We have invested in our own Psychological Services, so we can best support young people to achieve positive outcomes. We deem it best practice to have an objective eye over our Psychological Services and thus we have partnered with three Clinical Psychologists to oversee each of our regions:
Dr Marie Renaud for
Dr Adele Parker for Leeds/St Helens
Tim Atkin for Cumbria/
Through our Personal Development Plan (PDP) framework we identified three members of our team to work directly below each Clinical Psychologist, where they will provide Clinical Governance to support the assessments carried out with young people. Each of these key staff members holds an appropriate Psychology Degree and have substantial experience of working with young people within our Residential and Education services.
Assessments carried out include the Assessment Checklist for Adolescents (ACA), which allows us to assess the mental health needs of a young person and highlight whether we need a collaborative approach with external agencies such as CAMHS. We believe this model provides young people with every opportunity to build positive relationships and achieve.

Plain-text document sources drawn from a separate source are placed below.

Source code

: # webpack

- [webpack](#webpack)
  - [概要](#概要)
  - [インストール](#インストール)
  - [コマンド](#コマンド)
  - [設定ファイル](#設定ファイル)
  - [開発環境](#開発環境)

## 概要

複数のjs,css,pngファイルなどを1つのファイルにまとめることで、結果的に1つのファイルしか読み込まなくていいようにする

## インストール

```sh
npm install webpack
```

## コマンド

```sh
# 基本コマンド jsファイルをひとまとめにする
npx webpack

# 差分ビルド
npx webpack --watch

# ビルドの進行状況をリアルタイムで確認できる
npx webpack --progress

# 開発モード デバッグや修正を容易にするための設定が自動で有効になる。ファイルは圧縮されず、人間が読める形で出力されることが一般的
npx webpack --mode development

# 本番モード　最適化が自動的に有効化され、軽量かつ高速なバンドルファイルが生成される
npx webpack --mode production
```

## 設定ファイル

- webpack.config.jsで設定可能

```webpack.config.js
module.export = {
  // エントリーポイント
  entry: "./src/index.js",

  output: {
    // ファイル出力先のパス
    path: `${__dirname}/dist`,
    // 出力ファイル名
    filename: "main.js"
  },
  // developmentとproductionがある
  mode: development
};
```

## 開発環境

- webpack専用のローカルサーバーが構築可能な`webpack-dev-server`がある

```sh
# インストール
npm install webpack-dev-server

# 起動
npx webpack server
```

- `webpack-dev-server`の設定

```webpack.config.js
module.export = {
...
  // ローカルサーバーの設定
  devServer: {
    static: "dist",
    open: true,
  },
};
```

At Pebbles Care we continue to invest within our Psychological Services so we can provide personalised and responsive mental health support for young people and offer an informed strategy to develop resilience for future living. We advocate that young people have experienced significant trauma in their lives, and that their behaviours have developed as a way of coping with their history.
Our assessment model, The Trauma Pathway, which continues to make a difference for so many young people, confronts this trauma and empowers our team to offer a therapeutic solution for those in our care. The Trauma Pathway is an innovative model that insists upon trauma informed practice and offers tangible measurement of each young person’s journey towards achieving positive outcomes.
Created and delivered by Dr Stewart Hepworth, following considerable research and consultation, we wanted to deliver a model that was ‘simple’ to follow but governed and created according to the very highest standards of Clinical Psychology. Following feedback from Local Authority professionals we were also keen to create a model that provided our partners with tracking/measurement in relation to the progress of the young people they were responsible for.
The Trauma Pathway is based upon the ethos that assessment prior to, and upon, admission into placement does not always reflect genuine levels of behaviour or functioning for a young person. In addition, we cannot expect to see immediate progress when therapy begins at the commencement of a placement due to the profound and lasting effects of trauma.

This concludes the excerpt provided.